Is $f(x) = \log(1+x^2)$ uniformly continuous on $(0,\infty)$?
My work:
Looking at the graph and knowing that $\log$ considered a "slow-growing" function, my guess is that $f(x)$ is uniformly continuous.
Let $\varepsilon > 0$ and $\left| {x - y} \right| < \delta $ where $\delta$ will be defined later.
$$\left| {f(x) - f(y)} \right| = \left| {\log (1 + {x^2}) - \log (1 + {y^2})} \right| = \left| {\log \left( {{{1 + {x^2}} \over {1 + {y^2}}}} \right)} \right| \le {{1 + {x^2}} \over {1 + {y^2}}}$$
The problem is that the last expression is too large.
I tried assuming $x < y$ (without loss of generality).
Also, I tried multiplying by $(1-y^2)$ but nothing good came out from that.
What am I missing?
Update:
I'm not allowed to use the fact that the derivative is bounded which implies uniform continuity.

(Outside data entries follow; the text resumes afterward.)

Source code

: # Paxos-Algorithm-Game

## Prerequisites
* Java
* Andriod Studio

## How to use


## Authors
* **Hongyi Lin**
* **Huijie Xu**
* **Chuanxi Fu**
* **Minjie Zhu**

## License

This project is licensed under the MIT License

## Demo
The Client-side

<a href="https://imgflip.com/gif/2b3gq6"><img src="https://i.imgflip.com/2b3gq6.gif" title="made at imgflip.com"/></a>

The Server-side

I'm suppose to prove it "directly".
Hint: $f\in\mathcal{C}^1$ (i.e., is continuously differentiable), and its derivative is bounded. Hence, it is Lipschitz.

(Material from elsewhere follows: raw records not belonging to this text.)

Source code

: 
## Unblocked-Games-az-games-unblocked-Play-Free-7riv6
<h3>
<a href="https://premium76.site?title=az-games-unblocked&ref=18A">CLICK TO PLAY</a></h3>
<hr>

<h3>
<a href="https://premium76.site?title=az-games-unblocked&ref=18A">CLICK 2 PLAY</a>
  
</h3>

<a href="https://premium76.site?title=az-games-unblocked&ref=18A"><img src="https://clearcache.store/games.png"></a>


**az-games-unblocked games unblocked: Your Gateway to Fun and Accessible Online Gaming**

Another approach (following the edit of the original question -- "Lipschitz-ness is not allowed"): suppose wlog that $\epsilon \leq \frac{1}{2}$, and let $\delta\stackrel{\rm{def}}{=}\frac{\epsilon}{2}$. Fix any $x \geq y$ with $\lvert x-y \rvert \leq \delta$. Then $$ 1 \leq \frac{1+x^2}{1+y^2} \leq \frac{1+(y+\delta)^2}{1+y^2} = 1+\delta \frac{2y+\delta}{1+y^2} \leq 1+\delta \frac{1+2y}{1+y^2} $$ so that $$ \ln 1 \leq \ln \frac{1+x^2}{1+y^2} \leq \ln\!\left( 1+\delta \frac{1+2y}{1+y^2} \right) $$ Now, using the "fact" (easy to prove) that for every $y > 0$ one has $\frac{1+2y}{1+y^2} \leq \frac{1+\sqrt{5}}{2} \leq 2$, you get $$ 0 \leq \ln \frac{1+x^2}{1+y^2} \leq \ln(1+2\delta)\leq 2\delta = \epsilon. $$